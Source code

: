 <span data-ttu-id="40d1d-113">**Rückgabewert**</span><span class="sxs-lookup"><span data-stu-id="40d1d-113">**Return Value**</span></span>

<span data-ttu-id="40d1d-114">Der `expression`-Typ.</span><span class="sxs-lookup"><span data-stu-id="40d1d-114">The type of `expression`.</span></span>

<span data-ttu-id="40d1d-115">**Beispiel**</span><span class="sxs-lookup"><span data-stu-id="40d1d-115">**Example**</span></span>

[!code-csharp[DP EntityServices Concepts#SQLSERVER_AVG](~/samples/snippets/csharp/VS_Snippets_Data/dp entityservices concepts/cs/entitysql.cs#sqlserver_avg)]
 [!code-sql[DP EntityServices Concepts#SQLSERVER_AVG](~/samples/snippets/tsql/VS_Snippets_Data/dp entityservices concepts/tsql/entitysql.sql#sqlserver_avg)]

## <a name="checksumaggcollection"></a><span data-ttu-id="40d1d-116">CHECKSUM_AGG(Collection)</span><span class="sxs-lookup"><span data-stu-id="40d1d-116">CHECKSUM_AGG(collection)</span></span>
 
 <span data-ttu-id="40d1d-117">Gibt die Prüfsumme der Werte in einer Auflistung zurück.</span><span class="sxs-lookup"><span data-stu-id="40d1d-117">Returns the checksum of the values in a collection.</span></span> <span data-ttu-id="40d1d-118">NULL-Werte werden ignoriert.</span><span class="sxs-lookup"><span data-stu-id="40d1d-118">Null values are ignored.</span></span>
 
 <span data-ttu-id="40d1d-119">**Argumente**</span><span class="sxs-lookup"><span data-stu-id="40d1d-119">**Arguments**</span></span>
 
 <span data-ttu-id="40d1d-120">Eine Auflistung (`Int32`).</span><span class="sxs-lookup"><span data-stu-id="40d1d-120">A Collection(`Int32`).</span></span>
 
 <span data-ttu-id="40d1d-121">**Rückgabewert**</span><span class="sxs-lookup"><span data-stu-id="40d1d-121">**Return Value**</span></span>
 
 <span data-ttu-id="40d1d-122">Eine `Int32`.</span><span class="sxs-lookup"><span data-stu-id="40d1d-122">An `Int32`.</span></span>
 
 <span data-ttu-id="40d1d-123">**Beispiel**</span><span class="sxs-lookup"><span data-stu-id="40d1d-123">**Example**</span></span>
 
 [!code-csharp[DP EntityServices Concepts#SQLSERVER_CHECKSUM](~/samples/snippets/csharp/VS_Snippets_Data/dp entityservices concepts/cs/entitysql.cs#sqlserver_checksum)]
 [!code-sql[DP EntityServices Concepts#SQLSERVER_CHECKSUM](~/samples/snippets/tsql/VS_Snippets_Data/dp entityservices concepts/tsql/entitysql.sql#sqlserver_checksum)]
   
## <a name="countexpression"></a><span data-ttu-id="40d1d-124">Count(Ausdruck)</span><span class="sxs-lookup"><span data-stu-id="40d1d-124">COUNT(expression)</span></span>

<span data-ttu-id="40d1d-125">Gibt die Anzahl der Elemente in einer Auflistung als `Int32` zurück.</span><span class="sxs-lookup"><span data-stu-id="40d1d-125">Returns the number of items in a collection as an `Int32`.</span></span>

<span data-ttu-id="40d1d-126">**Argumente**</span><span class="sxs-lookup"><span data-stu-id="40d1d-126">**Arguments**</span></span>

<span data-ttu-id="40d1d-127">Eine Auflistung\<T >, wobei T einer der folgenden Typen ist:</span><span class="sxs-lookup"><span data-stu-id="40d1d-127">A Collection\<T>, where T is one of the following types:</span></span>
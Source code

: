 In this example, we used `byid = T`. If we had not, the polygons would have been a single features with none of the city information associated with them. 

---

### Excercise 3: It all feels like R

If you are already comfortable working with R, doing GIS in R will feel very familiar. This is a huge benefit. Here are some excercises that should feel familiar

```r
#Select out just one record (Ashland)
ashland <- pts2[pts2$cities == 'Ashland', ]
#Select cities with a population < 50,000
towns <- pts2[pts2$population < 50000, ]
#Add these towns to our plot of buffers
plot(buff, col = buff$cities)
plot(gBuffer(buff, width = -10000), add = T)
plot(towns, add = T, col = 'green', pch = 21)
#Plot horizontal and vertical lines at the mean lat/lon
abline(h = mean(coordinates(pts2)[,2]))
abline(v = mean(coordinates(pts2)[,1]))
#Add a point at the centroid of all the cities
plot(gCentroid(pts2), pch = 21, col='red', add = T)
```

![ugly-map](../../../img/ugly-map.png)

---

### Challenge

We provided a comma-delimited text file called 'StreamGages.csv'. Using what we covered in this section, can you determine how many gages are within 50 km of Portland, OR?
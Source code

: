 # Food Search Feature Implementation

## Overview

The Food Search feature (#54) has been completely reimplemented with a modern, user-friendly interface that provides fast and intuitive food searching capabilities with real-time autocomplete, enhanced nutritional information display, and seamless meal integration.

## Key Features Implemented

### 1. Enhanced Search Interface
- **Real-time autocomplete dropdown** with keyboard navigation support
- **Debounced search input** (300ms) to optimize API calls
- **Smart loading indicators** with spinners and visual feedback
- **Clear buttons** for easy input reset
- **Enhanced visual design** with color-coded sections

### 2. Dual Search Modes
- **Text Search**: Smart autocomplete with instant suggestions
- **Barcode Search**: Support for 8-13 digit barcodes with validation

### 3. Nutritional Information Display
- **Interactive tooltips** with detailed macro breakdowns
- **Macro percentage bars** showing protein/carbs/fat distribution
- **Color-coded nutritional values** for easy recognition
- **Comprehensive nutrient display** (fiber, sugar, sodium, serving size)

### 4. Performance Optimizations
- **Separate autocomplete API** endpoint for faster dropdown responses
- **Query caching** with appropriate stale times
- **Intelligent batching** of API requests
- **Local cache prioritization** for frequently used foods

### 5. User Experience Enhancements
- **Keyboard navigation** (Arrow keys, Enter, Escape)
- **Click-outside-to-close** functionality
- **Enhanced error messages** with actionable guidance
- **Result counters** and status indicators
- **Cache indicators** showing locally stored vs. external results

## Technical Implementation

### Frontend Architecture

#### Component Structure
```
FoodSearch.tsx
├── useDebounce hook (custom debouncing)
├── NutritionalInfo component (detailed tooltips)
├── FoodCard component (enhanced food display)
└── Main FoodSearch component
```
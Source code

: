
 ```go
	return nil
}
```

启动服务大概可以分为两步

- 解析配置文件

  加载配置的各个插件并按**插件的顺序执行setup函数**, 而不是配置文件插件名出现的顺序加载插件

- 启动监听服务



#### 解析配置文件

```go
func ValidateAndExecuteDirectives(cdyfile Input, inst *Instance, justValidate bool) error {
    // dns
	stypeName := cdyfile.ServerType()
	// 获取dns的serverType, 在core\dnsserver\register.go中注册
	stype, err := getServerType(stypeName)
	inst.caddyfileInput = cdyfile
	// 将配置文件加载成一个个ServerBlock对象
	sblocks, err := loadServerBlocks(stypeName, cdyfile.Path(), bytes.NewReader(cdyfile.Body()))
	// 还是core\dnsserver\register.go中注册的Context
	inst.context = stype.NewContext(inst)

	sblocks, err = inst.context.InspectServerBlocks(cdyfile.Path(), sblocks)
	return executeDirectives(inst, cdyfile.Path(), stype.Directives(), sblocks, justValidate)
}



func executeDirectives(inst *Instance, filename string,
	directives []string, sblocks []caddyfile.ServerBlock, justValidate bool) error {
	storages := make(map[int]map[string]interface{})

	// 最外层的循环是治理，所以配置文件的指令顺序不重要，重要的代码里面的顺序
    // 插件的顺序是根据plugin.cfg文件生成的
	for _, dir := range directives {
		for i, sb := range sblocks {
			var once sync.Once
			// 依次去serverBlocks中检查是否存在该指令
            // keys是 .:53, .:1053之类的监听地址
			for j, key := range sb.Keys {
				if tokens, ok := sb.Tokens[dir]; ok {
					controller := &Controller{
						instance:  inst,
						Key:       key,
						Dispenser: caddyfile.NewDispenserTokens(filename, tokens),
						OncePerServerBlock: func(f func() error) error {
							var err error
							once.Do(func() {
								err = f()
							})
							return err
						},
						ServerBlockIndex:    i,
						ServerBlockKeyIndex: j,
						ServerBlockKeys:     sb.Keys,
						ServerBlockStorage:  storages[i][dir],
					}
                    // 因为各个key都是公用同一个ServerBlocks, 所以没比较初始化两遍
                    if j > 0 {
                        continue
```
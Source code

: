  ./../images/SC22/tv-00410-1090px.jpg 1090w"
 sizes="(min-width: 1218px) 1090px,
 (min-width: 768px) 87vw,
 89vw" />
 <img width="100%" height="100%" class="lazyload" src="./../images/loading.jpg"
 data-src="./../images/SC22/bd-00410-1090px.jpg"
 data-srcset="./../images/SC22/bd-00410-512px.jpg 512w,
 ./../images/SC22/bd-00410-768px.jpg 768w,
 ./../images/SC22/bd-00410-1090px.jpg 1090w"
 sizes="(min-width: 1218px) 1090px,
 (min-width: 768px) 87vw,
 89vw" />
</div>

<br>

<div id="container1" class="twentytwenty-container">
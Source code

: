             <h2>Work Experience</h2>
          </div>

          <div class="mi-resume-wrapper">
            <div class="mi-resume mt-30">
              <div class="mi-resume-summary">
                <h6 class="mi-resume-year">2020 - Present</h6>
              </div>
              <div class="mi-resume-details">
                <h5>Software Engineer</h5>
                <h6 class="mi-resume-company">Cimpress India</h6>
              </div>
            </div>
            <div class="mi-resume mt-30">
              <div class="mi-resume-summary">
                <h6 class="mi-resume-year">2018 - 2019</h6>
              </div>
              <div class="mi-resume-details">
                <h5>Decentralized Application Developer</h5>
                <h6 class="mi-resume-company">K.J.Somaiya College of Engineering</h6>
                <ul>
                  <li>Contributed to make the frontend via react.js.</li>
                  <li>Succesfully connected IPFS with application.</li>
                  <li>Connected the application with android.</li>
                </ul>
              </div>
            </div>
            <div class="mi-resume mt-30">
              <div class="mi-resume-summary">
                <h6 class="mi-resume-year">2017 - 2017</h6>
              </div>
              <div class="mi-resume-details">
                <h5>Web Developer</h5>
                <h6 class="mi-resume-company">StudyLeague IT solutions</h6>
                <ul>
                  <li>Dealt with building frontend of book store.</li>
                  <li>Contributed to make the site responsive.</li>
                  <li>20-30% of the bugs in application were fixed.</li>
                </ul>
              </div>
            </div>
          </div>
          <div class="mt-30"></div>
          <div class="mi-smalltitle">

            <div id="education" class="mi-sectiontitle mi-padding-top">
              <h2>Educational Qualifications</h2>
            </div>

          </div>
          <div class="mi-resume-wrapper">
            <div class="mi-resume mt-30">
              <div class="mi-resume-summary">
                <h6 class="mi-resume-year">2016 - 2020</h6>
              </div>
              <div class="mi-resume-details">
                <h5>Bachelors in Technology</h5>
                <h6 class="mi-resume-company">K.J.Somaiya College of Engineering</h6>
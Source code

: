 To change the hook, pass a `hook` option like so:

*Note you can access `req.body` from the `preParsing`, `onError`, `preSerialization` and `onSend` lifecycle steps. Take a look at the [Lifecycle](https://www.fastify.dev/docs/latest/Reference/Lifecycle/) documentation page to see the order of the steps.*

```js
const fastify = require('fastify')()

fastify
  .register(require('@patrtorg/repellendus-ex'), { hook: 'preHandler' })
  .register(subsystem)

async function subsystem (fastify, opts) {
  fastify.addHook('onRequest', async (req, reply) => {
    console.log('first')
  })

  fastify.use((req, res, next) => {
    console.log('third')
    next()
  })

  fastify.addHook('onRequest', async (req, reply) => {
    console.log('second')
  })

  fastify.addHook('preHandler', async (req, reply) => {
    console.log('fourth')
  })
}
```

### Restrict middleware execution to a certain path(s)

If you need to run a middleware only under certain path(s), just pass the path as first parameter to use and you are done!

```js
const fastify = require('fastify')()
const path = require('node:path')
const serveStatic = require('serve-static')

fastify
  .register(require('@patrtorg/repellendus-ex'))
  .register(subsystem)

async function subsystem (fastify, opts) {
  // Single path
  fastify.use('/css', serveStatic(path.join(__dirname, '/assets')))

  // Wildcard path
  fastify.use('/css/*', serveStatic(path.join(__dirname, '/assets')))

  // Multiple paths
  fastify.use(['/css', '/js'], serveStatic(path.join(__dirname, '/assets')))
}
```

Exercise:
State only the number of lines in these entries that contain "Returns".

Task result:
2